Exhibit 14


              CODE OF ETHICS FOR CEO AND SENIOR FINANCIAL OFFICERS
                         (as amended February 13, 2004)

The Company has Standard Policies and Practices that establish controls over,
among other things, business conduct, improper payments and financial reporting.
These Standard Policies and Practices are applicable to all employees. In
addition to the Standard Policies and Practices, the CEO and senior financial
officers are subject to the following specific code of ethics:

1.   The CEO and all senior financial officers shall act with honesty and
     integrity, avoiding actual or apparent conflicts of interest in personal
     and professional relationships. They will achieve responsible use of and
     control over all Company assets and resources employed by or entrusted to
     them, and provide information that is accurate, complete, objective,
     relevant, timely and understandable. They will respect the confidentiality
     of information acquired in the course of work except when authorized or
     otherwise legally obligated to disclose. They will promptly bring to the
     attention of the Audit Committee any material information that affects the
     disclosures made by the Company in its public filings.

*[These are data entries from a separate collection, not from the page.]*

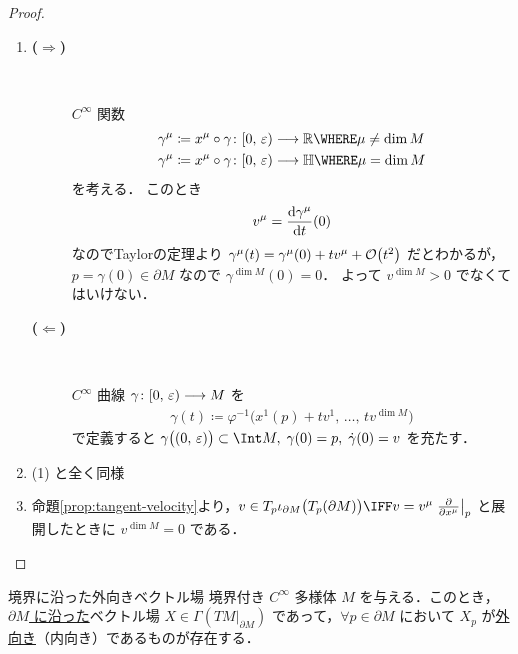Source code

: \documentclass[geometry_main]{subfiles}
\begin{document}
\begin{proof}
	\begin{enumerate}
		\item 
		\begin{description}
			\item[\textbf{($\bm{\Longrightarrow}$)}]　
			
			$C^\infty$ 関数
			\begin{align}
				\gamma^\mu &\coloneqq x^\mu \circ \gamma \colon [0,\, \varepsilon) \lto \mathbb{R} \WHERE \mu \neq \dim M \\
				\gamma^\mu &\coloneqq x^\mu \circ \gamma \colon [0,\, \varepsilon) \lto \mathbb{H} \WHERE \mu = \dim M
			\end{align}
			を考える．
			このとき
			\begin{align}
				v^{\mu} = \dv{\gamma^{\mu}}{t}()(0)
			\end{align}
			なのでTaylorの定理より $\gamma^\mu(t) = \gamma^\mu (0) + tv^\mu + \order{t^2}$ だとわかるが，$p = \gamma(0)\in \partial M$ なので $\gamma^{\dim M}(0) = 0$．
			よって $v^{\dim M} > 0$ でなくてはいけない．

			\item[\textbf{($\bm{\Longleftarrow}$)}]　
			
			$C^\infty$ 曲線 $\gamma \colon [0,\, \varepsilon) \longrightarrow M$ を
			\begin{align}
				\gamma(t) \coloneqq \varphi^{-1} \bigl( x^1(p) + tv^1,\, \dots,\, tv^{\dim M} \bigr) 
			\end{align}
			で定義すると $\gamma \bigl( (0,\, \varepsilon) \bigr) \subset \Int M,\; \gamma(0) = p,\; \dot{\gamma}(0) = v$ を充たす．
		\end{description}

		\item (1) と全く同様
		
		\item 
		命題\ref{prop:tangent-velocity}より，$v \in T_p \iota_{\partial M} \bigl( T_p (\partial M) \bigr) \IFF v = v^\mu \eval{\pdv{x^\mu}}_p$ と展開したときに $v^{\dim M} = 0$ である．
	\end{enumerate}
	
\end{proof}

\begin{myprop}[label=prop:outward-vecf]{境界に沿った外向きベクトル場}
	境界付き $C^\infty$ 多様体 $M$ を与える．このとき，\hyperref[def:vecf-along]{$\partial M$ に沿った}ベクトル場 $X \in \Gamma(TM|_{\partial M})$ であって，$\forall p \in \partial M$ において $X_p$ が\hyperref[def:inward-pointing]{外向き}（内向き）であるものが存在する．
\end{myprop}
\end{document}

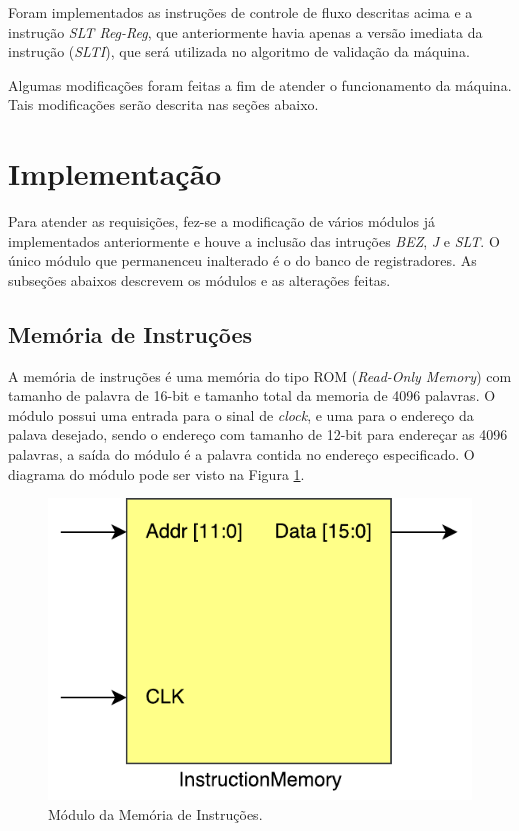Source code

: \documentclass[11pt,a4paper,titlepage]{article}
\begin{document}
Foram implementados as instruções de controle de fluxo descritas acima e a instrução \textit{SLT Reg-Reg}, que anteriormente havia apenas a versão imediata da instrução (\textit{SLTI}), que será utilizada no algoritmo de validação da máquina.

Algumas modificações foram feitas a fim de atender o funcionamento da máquina. Tais modificações serão descrita nas seções abaixo.

\section{Implementação}

Para atender as requisições, fez-se a modificação de vários módulos já implementados anteriormente e houve a inclusão das intruções \textit{BEZ}, \textit{J} e \textit{SLT}. O único módulo que permanenceu inalterado é o do banco de registradores. As subseções abaixos descrevem os módulos e as alterações feitas.

\subsection{Memória de Instruções}\label{subsec:imp-instmemory}

A memória de instruções é uma memória do tipo ROM (\textit{Read-Only Memory}) com tamanho de palavra de 16-bit e tamanho total da memoria de 4096 palavras. O módulo possui uma entrada para o sinal de \textit{clock}, e uma para o endereço da palava desejado, sendo o endereço com tamanho de 12-bit para endereçar as 4096 palavras, a saída do módulo é a palavra contida no endereço especificado. O diagrama do módulo pode ser visto na Figura \ref{fig:instrmemory}.

\begin{figure}[!h]
\centering
\includegraphics[scale=0.5]{images/InstructionMemory.pdf}
\caption{Módulo da Memória de Instruções.}
\label{fig:instrmemory}
\end{figure}
\end{document}
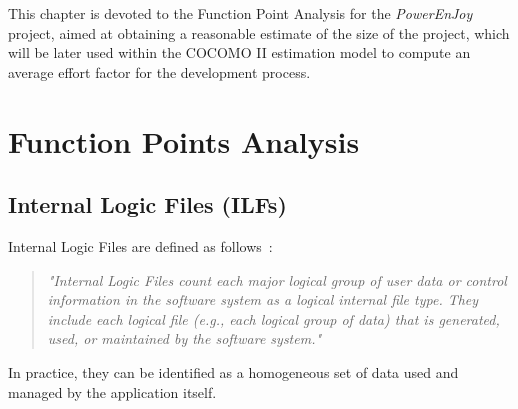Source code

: This chapter is devoted to the Function Point Analysis for the \textit{PowerEnJoy} project, aimed at obtaining a reasonable estimate of the size of the project, which will be later used within the COCOMO II estimation model to compute an average effort factor for the development process.

\section{Function Points Analysis}
\subsection{Internal Logic Files (ILFs)}
Internal Logic Files are defined as follows~\cite{cocomo-manual}:
\begin{quotation}
\textit{"Internal Logic Files count each major logical group of user data or control information in the software system as a logical internal file type. They include each logical file (e.g., each logical group of data) that is generated, used, or maintained by the software system."}
\end{quotation}
\noindent
In practice, they can be identified as a homogeneous set of data used and managed by the application itself.

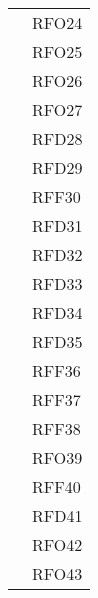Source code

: \begin{longtable}{|>{\centering}m{10cm}|m{3cm}<{\centering}|}
& RFO24\\
& RFO25\\
& RFO26\\
& RFO27\\
& RFD28\\
& RFD29\\
& RFF30\\
& RFD31\\
& RFD32\\
& RFD33\\
& RFD34\\
& RFD35\\
& RFF36\\
& RFF37\\
& RFF38\\
& RFO39\\
& RFF40\\
& RFD41\\
& RFO42\\
& RFO43\\ \hline


\end{longtable}
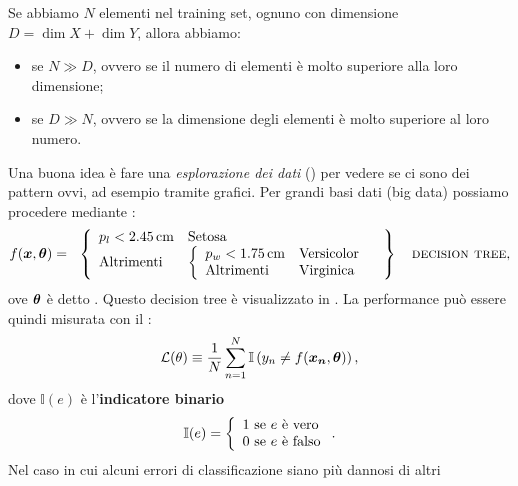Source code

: \documentclass[10pt]{article}
\begin{document}
\begin{example}
Se abbiamo \( N \) elementi nel training set, ognuno con dimensione \( D = \dim{X} +
\dim{Y} \), allora abbiamo:
\begin{itemize}
\item {} se \( N\gg D \), ovvero se il numero di elementi è molto superiore alla loro dimensione;
\item {} se \( D\gg N \), ovvero se la dimensione degli elementi è molto superiore al loro numero.
\end{itemize}

Una buona idea è fare una \textit{esplorazione dei dati} () per vedere se ci sono dei pattern ovvi, ad esempio tramite grafici.
Per grandi basi dati (big data) possiamo procedere mediante :
\begin{equation}
f(\bm{x}, \bm{\theta}) = \left.\begin{array}{l}
\left\{\begin{array}{ll}
p_l < \qty{2.45}{cm} & \text{Setosa} \\
\text{Altrimenti} & \left\{\begin{array}{ll}
p_w < \qty{1.75}{cm} & \text{Versicolor} \\
\text{Altrimenti} & \text{Virginica} \\
\end{array}\right.
\end{array}\right.
\end{array}\right\} \quad\text{\textsc{decision tree}},
\end{equation}
ove $\bm{\theta}$ è detto . Questo decision tree è
visualizzato in . La performance può essere quindi
misurata con il :
\begin{equation}\label{eq:misclassification-rate-simple}
\mathcal{L}(\theta) \equiv \frac{1}{N}\sum_{n=1}^N \mathbb{I}\left( y_n \neq f(\bm{x_n}, \bm{\theta}) \right),
\end{equation}
dove $\mathbb{I}(e)$ è l'\textbf{indicatore binario}
\begin{equation}\label{eq:indicatore-binario}
\mathbb{I}(e) = \left\{\begin{array}{l@{\text{ se } e \text{ è }}l}
1 & \text{vero} \\
0 & \text{falso} \\
\end{array}\right..
\end{equation}
Nel caso in cui alcuni errori di classificazione siano più dannosi di altri

\end{example}
\end{document}
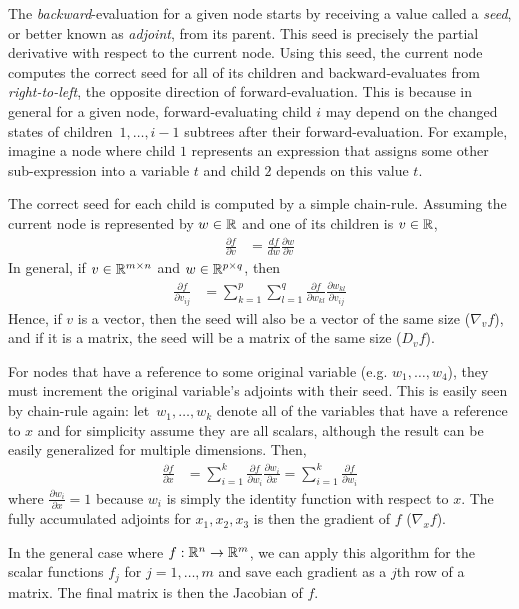 The \emph{backward}-evaluation for a given node starts by 
receiving a value called a \emph{seed}, or better known as \emph{adjoint}, from its parent.
This seed is precisely the partial derivative with respect to the current node.
Using this seed, the current node computes the correct seed for all of its children and 
backward-evaluates from \emph{right-to-left}, the opposite direction of forward-evaluation.
This is because in general for a given node, forward-evaluating child $i$ may depend
on the changed states of children~$1,\ldots,i-1$ subtrees after their forward-evaluation.
For example, imagine a node where child $1$ represents an expression that 
assigns some other sub-expression into a variable $t$ and child $2$ depends on this value $t$.

The correct seed for each child is computed by a simple chain-rule.
Assuming the current node is represented by $w \in \mathbb{R}$ and one of its children is $v \in \mathbb{R}$,
\begin{align*}
    \frac{\partial f}{\partial v} &=
        \frac{df}{dw} \frac{\partial w}{\partial v}
\end{align*}
In general, if $v \in \mathbb{R}^{m \times n}$ and $w \in \mathbb{R}^{p \times q}$, then
\begin{align*}
    \frac{\partial f}{\partial v_{ij}} &=
        \sum\limits_{k=1}^p \sum\limits_{l=1}^q 
        \frac{\partial f}{\partial w_{kl}} \frac{\partial w_{kl}}{\partial v_{ij}}
\end{align*}
Hence, if $v$ is a vector, then the seed will also be a vector of the same size ($\nabla_v f$),
and if it is a matrix, the seed will be a matrix of the same size ($D_v f$).

For nodes that have a reference to some original variable (e.g. $w_1,\ldots,w_4$),
they must increment the original variable's adjoints with their seed.
This is easily seen by chain-rule again: let~$w_1, \ldots, w_k$ denote all of the variables that have a 
reference to $x$ and for simplicity assume they are all scalars, 
although the result can be easily generalized for multiple dimensions.
Then,
\begin{align*}
    \frac{\partial f}{\partial x} 
    &=  \sum\limits_{i=1}^k
        \frac{\partial f}{\partial w_{i}} \frac{\partial w_{i}}{\partial x}
    =   \sum\limits_{i=1}^k
        \frac{\partial f}{\partial w_{i}}
\end{align*}
where $\frac{\partial w_i}{\partial x} = 1$ because $w_i$ is simply the identity function with respect to $x$.
The fully accumulated adjoints for $x_1, x_2, x_3$ is then the gradient of $f$ ($\nabla_x f$).

In the general case where $f: \mathbb{R}^n \to \mathbb{R}^m$,
we can apply this algorithm for the scalar functions $f_j$ for $j = 1,\ldots,m$ and
save each gradient as a $j$th row of a matrix.
The final matrix is then the Jacobian of $f$.
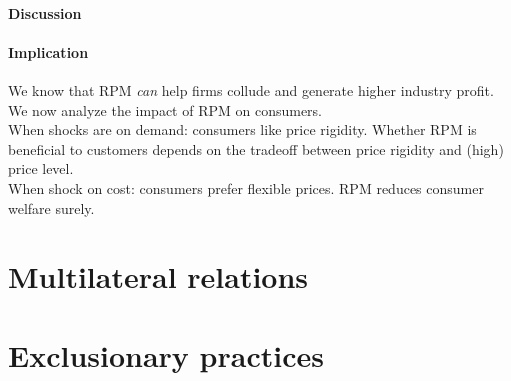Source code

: \paragraph{Discussion}
\paragraph{Implication}
We know that RPM \emph{can} help firms collude and generate higher industry profit. We now analyze the impact of RPM on consumers. \\
When shocks are on demand: consumers like price rigidity. Whether RPM is beneficial to customers depends on the tradeoff between price rigidity and (high) price level.\\
When shock on cost: consumers prefer flexible prices. RPM reduces consumer welfare surely. 

\section{Multilateral relations}
\section{Exclusionary practices}


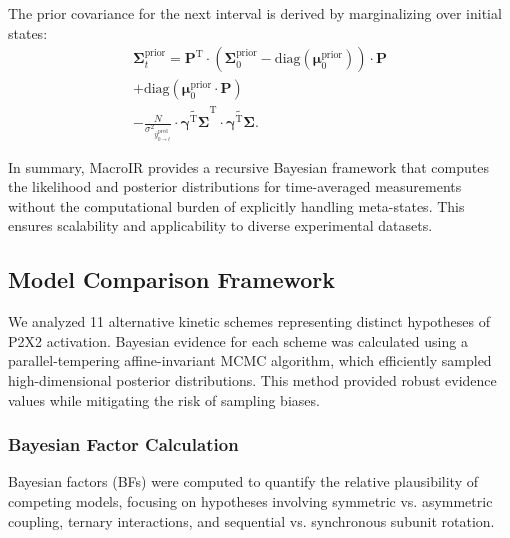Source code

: \documentclass[pdflatex,sn-mathphys-num]{sn-jnl}%
\theoremstyle{thmstyleone}%
\theoremstyle{thmstyletwo}%
\theoremstyle{thmstylethree}%
\begin{document}
The prior covariance for the next interval is derived by marginalizing over initial states:
\begin{multline}
	\boldsymbol{\Sigma}^{\mathrm{prior}}_{t} = 
	\boldsymbol{P}^{\mathrm{T}} \cdot \left( \boldsymbol{\Sigma}^{\mathrm{prior}}_{0} - \mathrm{diag}(\boldsymbol{\mu}^{\mathrm{prior}}_{0}) \right) \cdot \boldsymbol{P} \\
	+ \mathrm{diag}(\boldsymbol{\mu}^{\mathrm{prior}}_{0} \cdot \boldsymbol{P}) \\
	- \frac{N}{{\sigma^2}_{\overline{y}^{\mathrm{pred}}_{0 \rightarrow t}}} \cdot
	\widetilde{\boldsymbol{\gamma}^{\mathrm{T}} \boldsymbol{\Sigma}}^{\mathrm{T}} \cdot \widetilde{\boldsymbol{\gamma}^{\mathrm{T}} \boldsymbol{\Sigma}}.
	\label{eq:prior_covariance_update_0_t}
\end{multline}

In summary, MacroIR provides a recursive Bayesian framework that computes the likelihood and posterior distributions for time-averaged measurements without the computational burden of explicitly handling meta-states. This ensures scalability and applicability to diverse experimental datasets.

\subsection{Model Comparison Framework}
We analyzed 11 alternative kinetic schemes representing distinct hypotheses of P2X2 activation. Bayesian evidence for each scheme was calculated using a parallel-tempering affine-invariant MCMC algorithm, which efficiently sampled high-dimensional posterior distributions. This method provided robust evidence values while mitigating the risk of sampling biases.


\subsubsection{Bayesian Factor Calculation}
Bayesian factors (BFs) were computed to quantify the relative plausibility of competing models, focusing on hypotheses involving symmetric vs. asymmetric coupling, ternary interactions, and sequential vs. synchronous subunit rotation.
\end{document}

2.   The CEO and all senior financial officers shall comply with rules and
     regulations of federal, state, provincial and local governments, and other
     appropriate private and public regulatory agencies. They will promptly
     bring to the attention of the General Counsel or the CEO and to the Audit
     Committee any information concerning a material violation of any of these
     laws, rules or regulations applicable to the Company and the operation of
     its business, by the Company or any agent thereof, or of violation of the
     Company's Standard Policies and Practices, or of these additional policies.

3.   The CEO and all senior financial officers shall promptly bring to the
     attention of the Audit Committee any information he or she may have
     concerning (a) significant deficiencies in the design or operation of
     internal controls that could adversely affect the Company's ability to
     record, process, summarize and report financial data or (b) any fraud,
     whether or not material, that involves management or other employees who
     have a significant role in the Company's financial reporting, disclosures
     or internal controls.

4.   The Board of Directors or Committee thereof shall determine appropriate
     actions to be taken in the event of violations of the Company's Standard
     Policies and Practices or of this Code of Ethics by the CEO and the
     Company's senior financial officers. Such actions shall be reasonably
     designed to deter wrongdoing and to promote accountability for adherence to
     the Company's Standard Policies and Practices and to this Code of Ethics.